Manual Therapy as a Management of Cervical Radiculopathy: A Systematic Review
Background. Cervical radiculopathy is defined as a disorder involving dysfunction of the cervical nerve roots characterised by pain radiating and/or loss of motor and sensory function towards the root affected. There is no consensus on a good definition of the term. In addition, the evidence regarding the effectiveness of manual therapy in radiculopathy is contradictory. Objective. To assess the effectiveness of manual therapy in improving pain, functional capacity, and range of motion in treating cervical radiculopathy with and without confirmation of altered nerve conduction. Methods.
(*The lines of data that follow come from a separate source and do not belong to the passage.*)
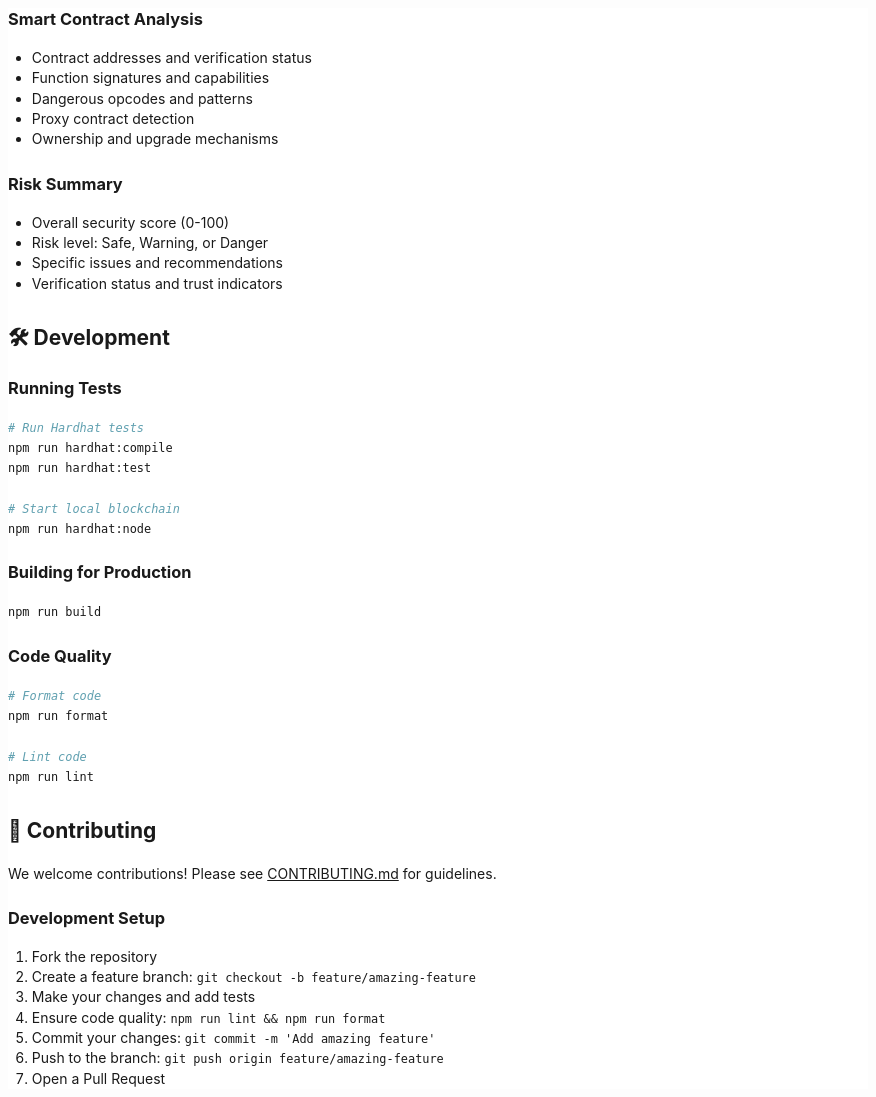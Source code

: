 ### Smart Contract Analysis
- Contract addresses and verification status
- Function signatures and capabilities
- Dangerous opcodes and patterns
- Proxy contract detection
- Ownership and upgrade mechanisms

### Risk Summary
- Overall security score (0-100)
- Risk level: Safe, Warning, or Danger
- Specific issues and recommendations
- Verification status and trust indicators

## 🛠️ Development

### Running Tests
```bash
# Run Hardhat tests
npm run hardhat:compile
npm run hardhat:test

# Start local blockchain
npm run hardhat:node
```

### Building for Production
```bash
npm run build
```

### Code Quality
```bash
# Format code
npm run format

# Lint code
npm run lint
```

## 🤝 Contributing

We welcome contributions! Please see [CONTRIBUTING.md](./CONTRIBUTING.md) for guidelines.

### Development Setup
1. Fork the repository
2. Create a feature branch: `git checkout -b feature/amazing-feature`
3. Make your changes and add tests
4. Ensure code quality: `npm run lint && npm run format`
5. Commit your changes: `git commit -m 'Add amazing feature'`
6. Push to the branch: `git push origin feature/amazing-feature`
7. Open a Pull Request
Systematic review of randomised clinical trials on cervical radiculopathy and manual therapy, in PubMed, Web of Science, Scopus, PEDro, and Cochrane Library Plus databases. The PRISMA checklist was followed. Methodological quality was evaluated using the PEDro scale and RoB 2.0. tool. Results. 17 clinical trials published in the past 10 years were selected. Manual therapy was effective in the treatment of symptoms related to cervical radiculopathy in all studies, regardless of the type of technique and dose applied. Conclusions. This systematic review did not establish which manual therapy techniques are the most effective for cervical radiculopathy with electrophysiological confirmation of altered nerve conduction. Without this confirmation, the application of manual therapy, regardless of the protocol applied and the manual therapy technique selected, appears to be effective in reducing chronic cervical pain and decreasing the index of cervical disability in cervical radiculopathy in the short term. However, it would be necessary to agree on a definition and diagnostic criteria of radiculopathy, as well as the definition and standardisation of manual techniques, to analyse the effectiveness of manual therapy in cervical radiculopathy in depth.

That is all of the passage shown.